**Task inputs**:
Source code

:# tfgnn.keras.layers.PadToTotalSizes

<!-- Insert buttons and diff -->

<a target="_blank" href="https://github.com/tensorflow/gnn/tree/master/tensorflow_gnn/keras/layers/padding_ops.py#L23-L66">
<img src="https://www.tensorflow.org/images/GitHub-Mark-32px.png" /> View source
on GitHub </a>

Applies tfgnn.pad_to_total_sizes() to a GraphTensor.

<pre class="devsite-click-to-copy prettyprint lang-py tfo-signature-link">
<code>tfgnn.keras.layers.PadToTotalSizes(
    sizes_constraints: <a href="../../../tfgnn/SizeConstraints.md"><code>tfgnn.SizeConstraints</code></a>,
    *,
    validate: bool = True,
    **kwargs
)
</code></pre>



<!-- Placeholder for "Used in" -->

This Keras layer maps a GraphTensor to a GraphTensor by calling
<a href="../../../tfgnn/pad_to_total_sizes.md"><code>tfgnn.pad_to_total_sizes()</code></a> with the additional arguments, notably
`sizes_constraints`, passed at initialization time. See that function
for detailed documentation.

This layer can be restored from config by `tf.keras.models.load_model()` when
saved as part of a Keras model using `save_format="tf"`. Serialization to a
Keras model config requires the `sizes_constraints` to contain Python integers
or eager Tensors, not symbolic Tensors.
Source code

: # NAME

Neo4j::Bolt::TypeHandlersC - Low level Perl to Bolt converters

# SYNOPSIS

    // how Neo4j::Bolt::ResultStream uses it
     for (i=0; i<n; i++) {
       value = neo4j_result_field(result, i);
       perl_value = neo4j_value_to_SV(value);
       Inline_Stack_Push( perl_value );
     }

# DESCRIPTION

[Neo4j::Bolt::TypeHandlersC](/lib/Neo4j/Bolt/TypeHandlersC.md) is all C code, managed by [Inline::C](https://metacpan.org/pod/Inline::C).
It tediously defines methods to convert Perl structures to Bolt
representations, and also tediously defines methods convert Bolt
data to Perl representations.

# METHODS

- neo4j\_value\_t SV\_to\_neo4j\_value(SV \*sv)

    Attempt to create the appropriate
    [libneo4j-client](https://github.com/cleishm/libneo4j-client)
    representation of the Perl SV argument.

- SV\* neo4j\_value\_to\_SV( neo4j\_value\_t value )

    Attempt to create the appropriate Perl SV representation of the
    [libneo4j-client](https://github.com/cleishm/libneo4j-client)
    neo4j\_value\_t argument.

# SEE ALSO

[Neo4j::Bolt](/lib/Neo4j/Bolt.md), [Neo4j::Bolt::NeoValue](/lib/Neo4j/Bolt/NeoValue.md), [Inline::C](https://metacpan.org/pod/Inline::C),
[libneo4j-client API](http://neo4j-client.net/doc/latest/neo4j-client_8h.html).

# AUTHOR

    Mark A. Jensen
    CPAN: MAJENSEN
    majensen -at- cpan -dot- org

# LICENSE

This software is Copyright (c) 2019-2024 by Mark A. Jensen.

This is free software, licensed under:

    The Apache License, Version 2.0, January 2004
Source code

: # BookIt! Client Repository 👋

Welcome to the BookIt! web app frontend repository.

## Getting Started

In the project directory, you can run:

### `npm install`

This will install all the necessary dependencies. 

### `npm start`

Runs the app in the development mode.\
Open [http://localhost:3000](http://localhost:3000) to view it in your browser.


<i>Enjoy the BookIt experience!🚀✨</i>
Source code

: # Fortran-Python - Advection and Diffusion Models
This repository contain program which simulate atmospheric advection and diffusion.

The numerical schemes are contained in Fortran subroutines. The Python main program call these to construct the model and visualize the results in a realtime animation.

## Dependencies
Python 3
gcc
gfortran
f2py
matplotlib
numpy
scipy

**Problem**: Find where the line with "See that function" sits in the material above, then copy exactly from it through the line with "saved as part". Add no other line.

**Exercise answer**:
`sizes_constraints`, passed at initialization time. See that function
for detailed documentation.

This layer can be restored from config by `tf.keras.models.load_model()` when
saved as part of a Keras model using `save_format="tf"`. Serialization to a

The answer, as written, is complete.